The problem of cronyism when in pursuit of political change

On 18th August, Malaysian community organisation Engage organised a forum in Johor entitled ‘Can Singapore do a Malaysia?’ The forum centered around the historical shake-up in Malaysia’s recent 14th General Election which saw the 61-year ruling government ousted from office by the fresh new coalition of opposition parties called Pakatan Harapan. This peaceful change of government in Malaysia begs the question of whether or not Singapore, which is now ruled by the longest serving political party in the world, can pull off the same change.

The forum featured panelists who are both witnesses and actors to the history of both countries: YB Hassan Karim, MP of Pasir Gudang Johor, veteran activist and human rights lawyer; Hishamuddin Rais, veteran activist, film director and writer; Tan Wah Piow, lawyer and former Singapore student leader who was exiled in 1976; and PJ Thum, historian and research fellow at Oxford University.

A question was posed on the problem of cronyism, specifically on how it was a factor in the past ruling elite of Malaysia and if Singapore faces the same issues.

Veteran activist Hishamuddin Rais drew a connection between cronyism and electoral politics, saying that you cannot have one without the other because electoral politics is expensive by nature. He says that when a politician has someone backing them financially, they are then expected to pay back their donor – it’s a practicality. Rais did say that though it’s upsetting, he doesn’t know what the alternative might be. One the other hand, Thomas Fann, the chairman of Engage noted that not every politician has the backing of big donors. For example, when Hassan Karim was running for his seat in Pasir Gudang in the recent Malaysian election, his friends got together and held a fundraising for him. Those funds raised and with the help of hundreds of volunteer polling and counting agents is what it took to create change.

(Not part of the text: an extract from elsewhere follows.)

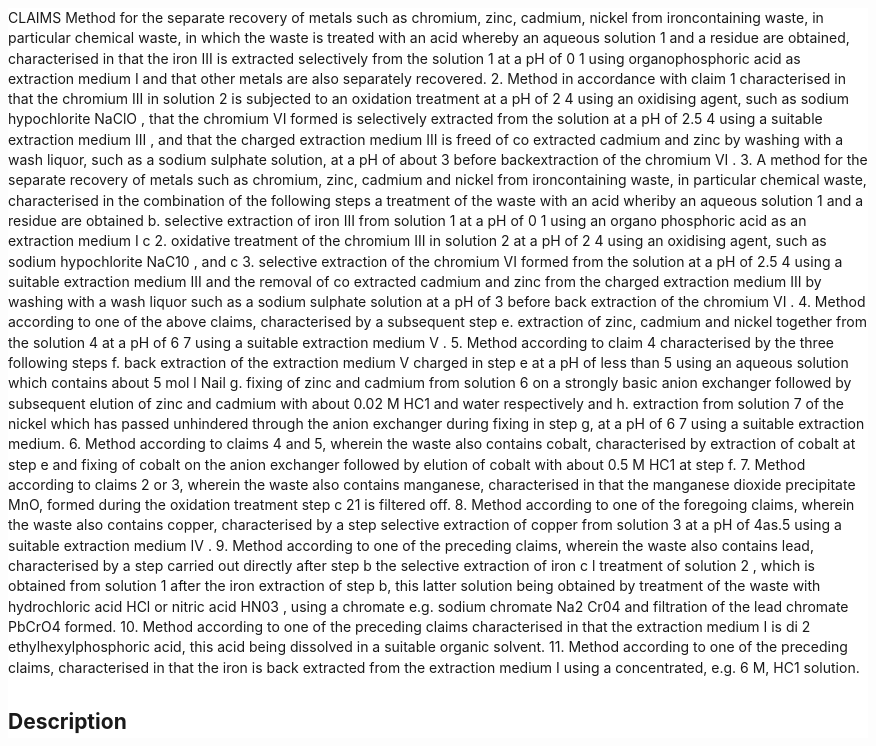 CLAIMS Method for the separate recovery of metals such as chromium, zinc, cadmium, nickel from ironcontaining waste, in particular chemical waste, in which the waste is treated with an acid whereby an aqueous solution 1 and a residue are obtained, characterised in that the iron III is extracted selectively from the solution 1 at a pH of 0 1 using organophosphoric acid as extraction medium I and that other metals are also separately recovered. 2. Method in accordance with claim 1 characterised in that the chromium III in solution 2 is subjected to an oxidation treatment at a pH of 2 4 using an oxidising agent, such as sodium hypochlorite NaClO , that the chromium VI formed is selectively extracted from the solution at a pH of 2.5 4 using a suitable extraction medium III , and that the charged extraction medium III is freed of co extracted cadmium and zinc by washing with a wash liquor, such as a sodium sulphate solution, at a pH of about 3 before backextraction of the chromium VI . 3. A method for the separate recovery of metals such as chromium, zinc, cadmium and nickel from ironcontaining waste, in particular chemical waste, characterised in the combination of the following steps a treatment of the waste with an acid wheriby an aqueous solution 1 and a residue are obtained b. selective extraction of iron III from solution 1 at a pH of 0 1 using an organo phosphoric acid as an extraction medium I c 2. oxidative treatment of the chromium III in solution 2 at a pH of 2 4 using an oxidising agent, such as sodium hypochlorite NaC10 , and c 3. selective extraction of the chromium VI formed from the solution at a pH of 2.5 4 using a suitable extraction medium III and the removal of co extracted cadmium and zinc from the charged extraction medium III by washing with a wash liquor such as a sodium sulphate solution at a pH of 3 before back extraction of the chromium VI . 4. Method according to one of the above claims, characterised by a subsequent step e. extraction of zinc, cadmium and nickel together from the solution 4 at a pH of 6 7 using a suitable extraction medium V . 5. Method according to claim 4 characterised by the three following steps f. back extraction of the extraction medium V charged in step e at a pH of less than 5 using an aqueous solution which contains about 5 mol l Nail g. fixing of zinc and cadmium from solution 6 on a strongly basic anion exchanger followed by subsequent elution of zinc and cadmium with about 0.02 M HC1 and water respectively and h. extraction from solution 7 of the nickel which has passed unhindered through the anion exchanger during fixing in step g, at a pH of 6 7 using a suitable extraction medium. 6. Method according to claims 4 and 5, wherein the waste also contains cobalt, characterised by extraction of cobalt at step e and fixing of cobalt on the anion exchanger followed by elution of cobalt with about 0.5 M HC1 at step f. 7. Method according to claims 2 or 3, wherein the waste also contains manganese, characterised in that the manganese dioxide precipitate MnO, formed during the oxidation treatment step c 21 is filtered off. 8. Method according to one of the foregoing claims, wherein the waste also contains copper, characterised by a step selective extraction of copper from solution 3 at a pH of 4as.5 using a suitable extraction medium IV . 9. Method according to one of the preceding claims, wherein the waste also contains lead, characterised by a step carried out directly after step b the selective extraction of iron c l treatment of solution 2 , which is obtained from solution 1 after the iron extraction of step b, this latter solution being obtained by treatment of the waste with hydrochloric acid HCl or nitric acid HN03 , using a chromate e.g. sodium chromate Na2 Cr04 and filtration of the lead chromate PbCrO4 formed. 10. Method according to one of the preceding claims characterised in that the extraction medium I is di 2 ethylhexylphosphoric acid, this acid being dissolved in a suitable organic solvent. 11. Method according to one of the preceding claims, characterised in that the iron is back extracted from the extraction medium I using a concentrated, e.g. 6 M, HC1 solution.

## Description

Of course, there is the challenge is protecting this new democratic space and preventing a backslide and that can be done through institutional reforms. He notes that the next two years if crucial for the new Malaysian government to enact those promised institutional reforms and restore the separation of powers as promised in the Pakatan Harapan manifesto. Here is where civil societies and NGOs come in, pushing the government to fulfill their promises no matter who becomes the Prime Minister. If he is corrupt, he will be charged. That, he says, is the most important thing that needs to happen to ensure that Malaysia does not become a failed state.